EXERCISE BRIEF:
The line holding "如上文所述，DES算法的提出" and every line after it through the end of the entries below: retype these exactly and nothing more.
=== Section Start ===
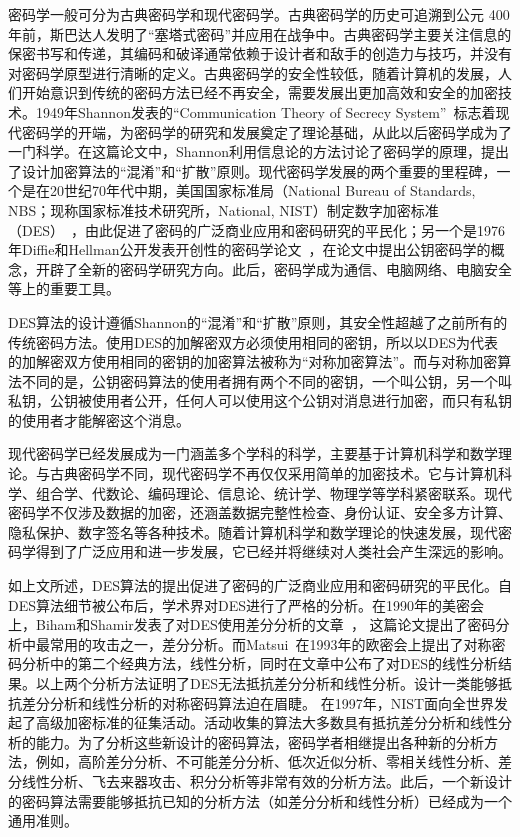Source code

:\documentclass[a4paper,zihao=-4,AutoFakeBold]{ctexart}
\begin{document}
密码学一般可分为古典密码学和现代密码学。古典密码学的历史可追溯到公元 400 年前，斯巴达人发明了``塞塔式密码''并应用在战争中。古典密码学主要关注信息的保密书写和传递，其编码和破译通常依赖于设计者和敌手的创造力与技巧，并没有对密码学原型进行清晰的定义。古典密码学的安全性较低，随着计算机的发展，人们开始意识到传统的密码方法已经不再安全，需要发展出更加高效和安全的加密技术。1949年Shannon发表的``Communication Theory of Secrecy System''~\cite{Shannon49}标志着现代密码学的开端，为密码学的研究和发展奠定了理论基础，从此以后密码学成为了一门科学。在这篇论文中，Shannon利用信息论的方法讨论了密码学的原理，提出了设计加密算法的``混淆''和``扩散''原则。现代密码学发展的两个重要的里程碑，一个是在20世纪70年代中期，美国国家标准局（National Bureau of Standards, NBS；现称国家标准技术研究所，National, NIST）制定数字加密标准（DES）~\cite{DES}，由此促进了密码的广泛商业应用和密码研究的平民化；另一个是1976年Diffie和Hellman公开发表开创性的密码学论文~\cite{DiffieHellman}，在论文中提出公钥密码学的概念，开辟了全新的密码学研究方向。此后，密码学成为通信、电脑网络、电脑安全等上的重要工具。

DES算法的设计遵循Shannon的``混淆''和``扩散''原则，其安全性超越了之前所有的传统密码方法。使用DES的加解密双方必须使用相同的密钥，所以以DES为代表的加解密双方使用相同的密钥的加密算法被称为``对称加密算法''。而与对称加密算法不同的是，公钥密码算法的使用者拥有两个不同的密钥，一个叫公钥，另一个叫私钥，公钥被使用者公开，任何人可以使用这个公钥对消息进行加密，而只有私钥的使用者才能解密这个消息。

现代密码学已经发展成为一门涵盖多个学科的科学，主要基于计算机科学和数学理论。与古典密码学不同，现代密码学不再仅仅采用简单的加密技术。它与计算机科学、组合学、代数论、编码理论、信息论、统计学、物理学等学科紧密联系。现代密码学不仅涉及数据的加密，还涵盖数据完整性检查、身份认证、安全多方计算、隐私保护、数字签名等各种技术。随着计算机科学和数学理论的快速发展，现代密码学得到了广泛应用和进一步发展，它已经并将继续对人类社会产生深远的影响。

如上文所述，DES算法的提出促进了密码的广泛商业应用和密码研究的平民化。自DES算法细节被公布后，学术界对DES进行了严格的分析。在1990年的美密会上，Biham和Shamir发表了对DES使用差分分析的文章~\cite{BihamSCRYPTO90}， 这篇论文提出了密码分析中最常用的攻击之一，差分分析。而Matsui~\cite{M94}在1993年的欧密会上提出了对称密码分析中的第二个经典方法，线性分析，同时在文章中公布了对DES的线性分析结果。以上两个分析方法证明了DES无法抵抗差分分析和线性分析。设计一类能够抵抗差分分析和线性分析的对称密码算法迫在眉睫。
在1997年，NIST面向全世界发起了高级加密标准的征集活动。活动收集的算法大多数具有抵抗差分分析和线性分析的能力。为了分析这些新设计的密码算法，密码学者相继提出各种新的分析方法，例如，高阶差分分析、不可能差分分析、低次近似分析、零相关线性分析、差分线性分析、飞去来器攻击、积分分析等非常有效的分析方法。此后，一个新设计的密码算法需要能够抵抗已知的分析方法（如差分分析和线性分析）已经成为一个通用准则。
\end{document}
=== Section End ===
ANSWER BOX:
如上文所述，DES算法的提出促进了密码的广泛商业应用和密码研究的平民化。自DES算法细节被公布后，学术界对DES进行了严格的分析。在1990年的美密会上，Biham和Shamir发表了对DES使用差分分析的文章~\cite{BihamSCRYPTO90}， 这篇论文提出了密码分析中最常用的攻击之一，差分分析。而Matsui~\cite{M94}在1993年的欧密会上提出了对称密码分析中的第二个经典方法，线性分析，同时在文章中公布了对DES的线性分析结果。以上两个分析方法证明了DES无法抵抗差分分析和线性分析。设计一类能够抵抗差分分析和线性分析的对称密码算法迫在眉睫。
在1997年，NIST面向全世界发起了高级加密标准的征集活动。活动收集的算法大多数具有抵抗差分分析和线性分析的能力。为了分析这些新设计的密码算法，密码学者相继提出各种新的分析方法，例如，高阶差分分析、不可能差分分析、低次近似分析、零相关线性分析、差分线性分析、飞去来器攻击、积分分析等非常有效的分析方法。此后，一个新设计的密码算法需要能够抵抗已知的分析方法（如差分分析和线性分析）已经成为一个通用准则。
\end{document}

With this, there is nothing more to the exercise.